Source texts of formatted documents:
◆ ◆ ◆

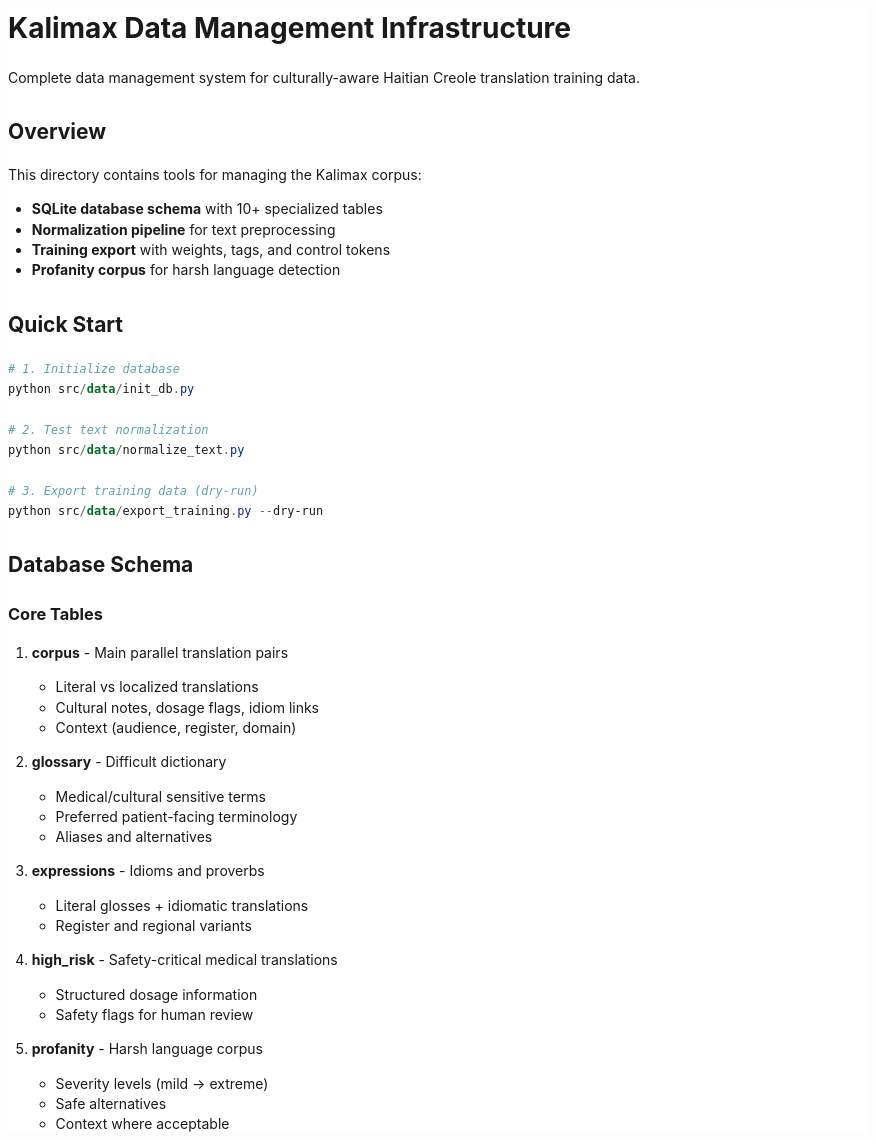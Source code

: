 # Kalimax Data Management Infrastructure

Complete data management system for culturally-aware Haitian Creole translation training data.

## Overview

This directory contains tools for managing the Kalimax corpus:
- **SQLite database schema** with 10+ specialized tables
- **Normalization pipeline** for text preprocessing
- **Training export** with weights, tags, and control tokens
- **Profanity corpus** for harsh language detection

## Quick Start

```powershell
# 1. Initialize database
python src/data/init_db.py

# 2. Test text normalization
python src/data/normalize_text.py

# 3. Export training data (dry-run)
python src/data/export_training.py --dry-run
```

## Database Schema

### Core Tables

1. **corpus** - Main parallel translation pairs
   - Literal vs localized translations
   - Cultural notes, dosage flags, idiom links
   - Context (audience, register, domain)

2. **glossary** - Difficult dictionary
   - Medical/cultural sensitive terms
   - Preferred patient-facing terminology
   - Aliases and alternatives

3. **expressions** - Idioms and proverbs
   - Literal glosses + idiomatic translations
   - Register and regional variants

4. **high_risk** - Safety-critical medical translations
   - Structured dosage information
   - Safety flags for human review

5. **profanity** - Harsh language corpus
   - Severity levels (mild → extreme)
   - Safe alternatives
   - Context where acceptable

◆ ◆ ◆

- WHAT TO PRODUCE
Pull out every line holding "Safety" from the records above, and copy it.

- EXPECTED OUTPUT
4. **high_risk** - Safety-critical medical translations
   - Safety flags for human review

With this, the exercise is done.